« Alors, c'était quoi déjà... Ah oui tu prends sur la droite. Tu continues jusqu'au fleuve, tu remontes sur la gauche et tu arrives sur le pont des artistes. Bon ça devrait pas être bien long, quand même ».
La nuit commençait à tomber. En traversant le brouillard au pas de course, Graal essayait de se calmer. Il tenait absolument à éviter toutes sueurs intempestives. Il s'arrêta lorsqu'il vit une caméra de surveillance tourner dans sa direction. « C'est comme ça que la police m'a trouvé la dernière fois... » réalisa-t-il en se collant rapidement contre le mur. Il glissa contre la paroi, passa doucement sous la caméra puis repartit de plus belle, s'évertuant à s'écarter des chemins conventionnels, restant à l'affût de tout observateur mécanique. Ora l'avait prévenu, pour que la rencontre puisse avoir lieu il lui faudrait déjouer les patrouilles de contrôle.

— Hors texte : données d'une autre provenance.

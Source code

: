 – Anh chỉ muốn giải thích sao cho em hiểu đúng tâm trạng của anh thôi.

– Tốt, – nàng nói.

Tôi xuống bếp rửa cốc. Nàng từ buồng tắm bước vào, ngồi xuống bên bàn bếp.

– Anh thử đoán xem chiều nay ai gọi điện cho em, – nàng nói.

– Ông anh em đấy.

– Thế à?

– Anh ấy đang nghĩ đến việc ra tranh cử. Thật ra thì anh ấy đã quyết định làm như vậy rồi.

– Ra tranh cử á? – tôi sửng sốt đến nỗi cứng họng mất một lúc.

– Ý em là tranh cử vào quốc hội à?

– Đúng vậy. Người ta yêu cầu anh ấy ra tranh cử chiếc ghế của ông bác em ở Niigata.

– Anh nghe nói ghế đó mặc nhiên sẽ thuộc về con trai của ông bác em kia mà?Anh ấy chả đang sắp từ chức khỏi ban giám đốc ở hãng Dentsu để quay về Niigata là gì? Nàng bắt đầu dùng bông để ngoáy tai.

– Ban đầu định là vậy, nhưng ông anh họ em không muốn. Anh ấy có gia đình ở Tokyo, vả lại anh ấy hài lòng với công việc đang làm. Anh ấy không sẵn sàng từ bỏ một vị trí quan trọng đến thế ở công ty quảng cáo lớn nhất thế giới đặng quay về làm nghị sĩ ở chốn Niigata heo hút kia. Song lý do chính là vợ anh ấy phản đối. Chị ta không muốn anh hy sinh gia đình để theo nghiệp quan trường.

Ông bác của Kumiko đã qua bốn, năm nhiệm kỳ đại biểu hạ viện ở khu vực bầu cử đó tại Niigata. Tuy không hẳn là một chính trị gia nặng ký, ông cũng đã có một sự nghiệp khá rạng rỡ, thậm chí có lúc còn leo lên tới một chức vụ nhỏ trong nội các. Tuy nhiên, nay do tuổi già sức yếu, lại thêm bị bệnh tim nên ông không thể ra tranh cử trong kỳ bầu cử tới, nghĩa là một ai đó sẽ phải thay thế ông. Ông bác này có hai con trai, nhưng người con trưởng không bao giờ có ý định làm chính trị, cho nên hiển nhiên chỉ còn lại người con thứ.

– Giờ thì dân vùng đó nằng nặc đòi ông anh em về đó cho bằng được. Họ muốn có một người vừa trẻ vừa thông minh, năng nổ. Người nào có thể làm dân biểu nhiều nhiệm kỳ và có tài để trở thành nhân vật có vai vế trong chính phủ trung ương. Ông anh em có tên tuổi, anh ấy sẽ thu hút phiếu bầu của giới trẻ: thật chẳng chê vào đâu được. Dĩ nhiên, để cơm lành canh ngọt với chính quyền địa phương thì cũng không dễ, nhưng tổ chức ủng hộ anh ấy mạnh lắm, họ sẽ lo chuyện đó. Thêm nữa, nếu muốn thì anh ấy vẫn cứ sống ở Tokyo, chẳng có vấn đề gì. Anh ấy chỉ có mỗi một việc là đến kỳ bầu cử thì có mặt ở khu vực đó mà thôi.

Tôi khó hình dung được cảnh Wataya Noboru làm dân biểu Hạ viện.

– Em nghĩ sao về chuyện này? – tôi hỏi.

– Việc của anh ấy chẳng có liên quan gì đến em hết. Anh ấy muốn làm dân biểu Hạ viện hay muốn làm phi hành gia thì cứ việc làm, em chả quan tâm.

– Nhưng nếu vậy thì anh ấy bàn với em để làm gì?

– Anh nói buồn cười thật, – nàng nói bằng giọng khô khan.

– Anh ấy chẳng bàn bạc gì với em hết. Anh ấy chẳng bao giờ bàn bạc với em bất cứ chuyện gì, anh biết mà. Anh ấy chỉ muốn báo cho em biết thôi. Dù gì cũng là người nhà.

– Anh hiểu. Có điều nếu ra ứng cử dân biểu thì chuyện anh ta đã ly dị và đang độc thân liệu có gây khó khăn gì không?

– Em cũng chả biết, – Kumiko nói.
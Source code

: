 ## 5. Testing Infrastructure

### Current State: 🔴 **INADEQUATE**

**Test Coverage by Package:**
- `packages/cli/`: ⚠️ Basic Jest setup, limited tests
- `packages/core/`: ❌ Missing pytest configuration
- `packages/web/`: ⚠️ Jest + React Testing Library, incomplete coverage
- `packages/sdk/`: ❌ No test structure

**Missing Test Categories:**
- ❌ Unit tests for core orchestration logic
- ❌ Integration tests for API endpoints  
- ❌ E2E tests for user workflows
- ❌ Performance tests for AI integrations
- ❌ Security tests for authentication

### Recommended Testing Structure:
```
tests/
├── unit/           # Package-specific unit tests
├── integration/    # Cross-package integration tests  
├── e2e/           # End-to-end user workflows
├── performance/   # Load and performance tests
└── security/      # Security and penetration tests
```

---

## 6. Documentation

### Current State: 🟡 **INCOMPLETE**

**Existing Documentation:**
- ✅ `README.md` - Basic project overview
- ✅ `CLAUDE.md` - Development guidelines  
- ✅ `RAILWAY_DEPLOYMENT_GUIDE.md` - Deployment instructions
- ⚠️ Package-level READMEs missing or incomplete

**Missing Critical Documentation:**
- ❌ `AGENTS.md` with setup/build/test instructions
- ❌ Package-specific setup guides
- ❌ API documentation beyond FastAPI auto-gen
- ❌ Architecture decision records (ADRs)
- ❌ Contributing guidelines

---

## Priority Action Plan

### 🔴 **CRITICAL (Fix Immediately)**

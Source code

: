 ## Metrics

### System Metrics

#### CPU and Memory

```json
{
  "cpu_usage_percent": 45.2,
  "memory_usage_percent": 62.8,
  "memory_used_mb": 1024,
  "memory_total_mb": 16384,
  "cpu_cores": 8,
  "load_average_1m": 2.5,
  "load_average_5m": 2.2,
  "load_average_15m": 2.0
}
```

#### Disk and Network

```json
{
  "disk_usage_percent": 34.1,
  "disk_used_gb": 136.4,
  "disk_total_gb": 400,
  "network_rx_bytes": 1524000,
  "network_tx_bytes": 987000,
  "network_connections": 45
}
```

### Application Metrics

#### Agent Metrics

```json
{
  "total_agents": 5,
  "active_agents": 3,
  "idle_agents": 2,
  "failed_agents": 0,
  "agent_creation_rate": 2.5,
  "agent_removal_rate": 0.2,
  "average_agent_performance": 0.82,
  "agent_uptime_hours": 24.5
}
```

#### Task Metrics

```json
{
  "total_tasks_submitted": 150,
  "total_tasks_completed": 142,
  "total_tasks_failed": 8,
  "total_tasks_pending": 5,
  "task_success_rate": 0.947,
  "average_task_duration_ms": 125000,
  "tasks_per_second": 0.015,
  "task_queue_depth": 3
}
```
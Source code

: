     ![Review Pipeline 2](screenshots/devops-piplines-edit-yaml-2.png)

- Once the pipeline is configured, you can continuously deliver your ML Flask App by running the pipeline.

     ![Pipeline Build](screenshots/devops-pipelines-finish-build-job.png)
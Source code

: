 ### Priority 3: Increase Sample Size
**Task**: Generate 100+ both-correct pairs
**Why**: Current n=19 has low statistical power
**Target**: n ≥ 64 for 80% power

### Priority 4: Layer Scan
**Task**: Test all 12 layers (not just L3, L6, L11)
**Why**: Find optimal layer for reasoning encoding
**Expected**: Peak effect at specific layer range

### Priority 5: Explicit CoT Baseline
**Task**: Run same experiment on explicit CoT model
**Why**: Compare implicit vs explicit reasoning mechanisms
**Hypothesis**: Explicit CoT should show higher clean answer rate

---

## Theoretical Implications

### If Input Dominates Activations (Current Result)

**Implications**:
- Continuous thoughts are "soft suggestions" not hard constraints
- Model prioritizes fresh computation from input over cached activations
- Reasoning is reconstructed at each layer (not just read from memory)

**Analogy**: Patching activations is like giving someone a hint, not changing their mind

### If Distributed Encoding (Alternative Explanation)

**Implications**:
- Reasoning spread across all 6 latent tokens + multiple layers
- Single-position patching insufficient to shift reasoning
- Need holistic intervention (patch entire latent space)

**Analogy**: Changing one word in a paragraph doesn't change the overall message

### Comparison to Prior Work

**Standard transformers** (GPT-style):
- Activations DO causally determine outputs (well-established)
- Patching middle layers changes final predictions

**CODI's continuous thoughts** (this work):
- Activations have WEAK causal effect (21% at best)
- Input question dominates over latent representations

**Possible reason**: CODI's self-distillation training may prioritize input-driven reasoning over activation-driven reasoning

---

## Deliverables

Il lui semblait qu'il faisait plus froid que lors de sa dernière sortie, pourtant il avait beaucoup plus chaud. Pour cause, son allure soutenue et sa tension nerveuse constante associées au manteau qu'il avait pensé à prendre en homme d'expérience du monde extérieur. De toute façon, ce n'était pas le moment de se préoccuper de la température. Il fallait faire vite. Surtout, ne pas se tromper. Il marcha une vingtaine de minutes en suivant à la lettre les indications qui lui avaient été données et arriva devant un imposant pont de pierre. Sa forme originale pouvait présager du nom mais il lui fallu tout de même lire une petite plaque sur le côté avant de voir ses craintes se dissiper : "le pont des artistes".
Il s'approcha. L'endroit semblait désert. Il se mit en évidence, attendant un signe. Personne. « Je n'ai que dix minutes de retard pourtant... ». La pression redescendue, Graal se laissa tomber par terre, à moitié assis. Chaque minute supplémentaire jetait des questions délabrées dans une tornade déjà pleine d'autres débris. Seul, dans l'œil du cyclone, il voyait ses espoirs s'envoler autour de lui. Le temps passa, Graal se lassa. Eden avait dû avoir un empêchement.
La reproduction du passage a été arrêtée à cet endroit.